AI being mandatory in businesses without rules is “like handing out power tools with no safety briefing”, experts warn.
Many businesses are requiring staff to use AI at work to meet efficiency goals, ensure consistency, and prove return on investment (ROI).
But small medium enterprises (SMEs) are “just speeding up mistakes”, experts have warned.
McKinsey data found 22% of employees say they’ve had none or minimal support to build AI capability.
Kate Underwood, Founder at Southampton-based Kate Underwood HR and Training, said using AI in businesses can lead to mistakes.
She added: “Calling AI ‘mandatory’ without rules is like handing out power tools with no safety briefing.

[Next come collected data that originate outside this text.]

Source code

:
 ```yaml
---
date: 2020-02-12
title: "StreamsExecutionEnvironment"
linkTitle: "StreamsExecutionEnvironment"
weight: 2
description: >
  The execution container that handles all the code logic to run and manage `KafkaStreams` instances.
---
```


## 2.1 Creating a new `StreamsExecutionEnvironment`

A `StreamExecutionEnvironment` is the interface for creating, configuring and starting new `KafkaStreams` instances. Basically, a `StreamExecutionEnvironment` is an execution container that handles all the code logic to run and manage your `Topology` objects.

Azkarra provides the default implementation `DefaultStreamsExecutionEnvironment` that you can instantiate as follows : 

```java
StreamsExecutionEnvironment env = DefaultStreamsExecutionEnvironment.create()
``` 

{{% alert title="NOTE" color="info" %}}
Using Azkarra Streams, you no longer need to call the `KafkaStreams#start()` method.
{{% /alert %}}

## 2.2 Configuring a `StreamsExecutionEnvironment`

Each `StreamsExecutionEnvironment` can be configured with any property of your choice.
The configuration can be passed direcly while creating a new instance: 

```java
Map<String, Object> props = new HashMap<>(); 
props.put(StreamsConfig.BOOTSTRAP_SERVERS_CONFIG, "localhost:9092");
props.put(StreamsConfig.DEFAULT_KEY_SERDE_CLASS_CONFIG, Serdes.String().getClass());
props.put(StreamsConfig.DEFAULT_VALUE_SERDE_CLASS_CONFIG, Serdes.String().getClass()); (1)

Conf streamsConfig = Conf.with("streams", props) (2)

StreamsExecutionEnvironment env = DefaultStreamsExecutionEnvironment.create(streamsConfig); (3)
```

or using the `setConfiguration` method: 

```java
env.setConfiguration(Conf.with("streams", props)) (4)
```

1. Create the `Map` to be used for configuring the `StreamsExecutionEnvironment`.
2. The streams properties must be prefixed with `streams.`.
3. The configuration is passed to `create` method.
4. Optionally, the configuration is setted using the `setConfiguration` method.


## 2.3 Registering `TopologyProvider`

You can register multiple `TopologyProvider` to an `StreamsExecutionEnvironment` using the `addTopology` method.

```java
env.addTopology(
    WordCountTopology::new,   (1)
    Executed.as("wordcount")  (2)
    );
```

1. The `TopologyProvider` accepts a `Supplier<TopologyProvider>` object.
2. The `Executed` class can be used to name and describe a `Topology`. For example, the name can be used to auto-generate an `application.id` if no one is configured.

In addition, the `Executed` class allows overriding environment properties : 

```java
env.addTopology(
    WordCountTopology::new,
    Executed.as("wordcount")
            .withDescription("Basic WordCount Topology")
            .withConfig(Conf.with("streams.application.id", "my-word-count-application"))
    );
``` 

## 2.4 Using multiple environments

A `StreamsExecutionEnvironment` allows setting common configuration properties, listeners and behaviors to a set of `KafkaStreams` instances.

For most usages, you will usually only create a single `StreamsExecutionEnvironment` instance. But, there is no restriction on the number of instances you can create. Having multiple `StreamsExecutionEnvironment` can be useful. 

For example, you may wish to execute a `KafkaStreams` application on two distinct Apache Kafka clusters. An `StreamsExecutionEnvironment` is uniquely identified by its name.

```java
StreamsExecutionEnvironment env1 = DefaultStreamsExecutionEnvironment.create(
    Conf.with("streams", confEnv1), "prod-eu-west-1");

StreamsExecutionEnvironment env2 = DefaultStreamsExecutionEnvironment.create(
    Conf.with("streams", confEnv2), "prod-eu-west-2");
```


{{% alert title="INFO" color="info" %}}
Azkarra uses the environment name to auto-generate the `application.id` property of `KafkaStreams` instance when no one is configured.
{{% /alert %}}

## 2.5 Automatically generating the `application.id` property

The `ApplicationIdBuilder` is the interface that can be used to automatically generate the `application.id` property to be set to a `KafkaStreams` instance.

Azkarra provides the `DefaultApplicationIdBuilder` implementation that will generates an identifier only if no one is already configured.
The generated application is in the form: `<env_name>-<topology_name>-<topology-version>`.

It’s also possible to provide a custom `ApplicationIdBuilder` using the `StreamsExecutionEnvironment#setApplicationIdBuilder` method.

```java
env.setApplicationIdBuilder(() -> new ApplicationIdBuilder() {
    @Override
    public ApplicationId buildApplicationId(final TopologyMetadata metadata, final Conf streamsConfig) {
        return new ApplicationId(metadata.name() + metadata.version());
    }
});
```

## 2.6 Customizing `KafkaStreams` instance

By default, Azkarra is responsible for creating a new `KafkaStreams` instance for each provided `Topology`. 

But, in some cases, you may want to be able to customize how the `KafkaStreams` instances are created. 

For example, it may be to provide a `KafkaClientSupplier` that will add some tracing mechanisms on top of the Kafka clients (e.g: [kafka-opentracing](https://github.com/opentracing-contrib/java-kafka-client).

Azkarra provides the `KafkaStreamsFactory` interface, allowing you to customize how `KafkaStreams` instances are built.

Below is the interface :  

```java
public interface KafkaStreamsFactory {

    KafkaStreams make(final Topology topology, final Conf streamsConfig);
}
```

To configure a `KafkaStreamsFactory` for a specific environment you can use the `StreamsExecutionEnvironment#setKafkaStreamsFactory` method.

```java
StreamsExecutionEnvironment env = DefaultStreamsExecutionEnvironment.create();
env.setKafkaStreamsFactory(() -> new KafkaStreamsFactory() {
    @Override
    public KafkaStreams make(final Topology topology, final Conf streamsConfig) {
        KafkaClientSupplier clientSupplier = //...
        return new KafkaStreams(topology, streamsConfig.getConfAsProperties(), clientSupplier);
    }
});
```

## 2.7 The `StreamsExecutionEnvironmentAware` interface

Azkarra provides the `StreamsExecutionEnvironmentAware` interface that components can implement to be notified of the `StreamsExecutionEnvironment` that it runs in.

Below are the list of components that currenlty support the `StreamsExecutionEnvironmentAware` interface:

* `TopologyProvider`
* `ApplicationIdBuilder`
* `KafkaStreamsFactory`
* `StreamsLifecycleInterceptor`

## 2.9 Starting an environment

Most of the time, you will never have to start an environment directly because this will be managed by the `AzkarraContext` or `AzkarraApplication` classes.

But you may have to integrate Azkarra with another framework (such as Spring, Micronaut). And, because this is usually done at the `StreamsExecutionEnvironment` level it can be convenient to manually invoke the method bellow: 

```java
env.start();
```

Yes, you can require people to use AI at work. But for UK SMEs, ‘just use it’ is how you end up with client info pasted into the wrong tool, AI-written waffle sent to customers, and a complaint landing on your desk. And guess what?
“The business owns the mess, not the employee you pressured to hit ‘generate’. Forced AI also breeds fear and fakery. People either over-trust it, or they’ll use it in secret on personal devices because it feels easier than asking for help. That’s not efficiency. That’s the risk with a spreadsheet.
“If you want ROI, do the boring bit first: decide what AI is for, what’s banned, what data is a hard no, and make ‘human check before it leaves the building’ non-negotiable. No policy and no training equals no mandate. Simple as that.”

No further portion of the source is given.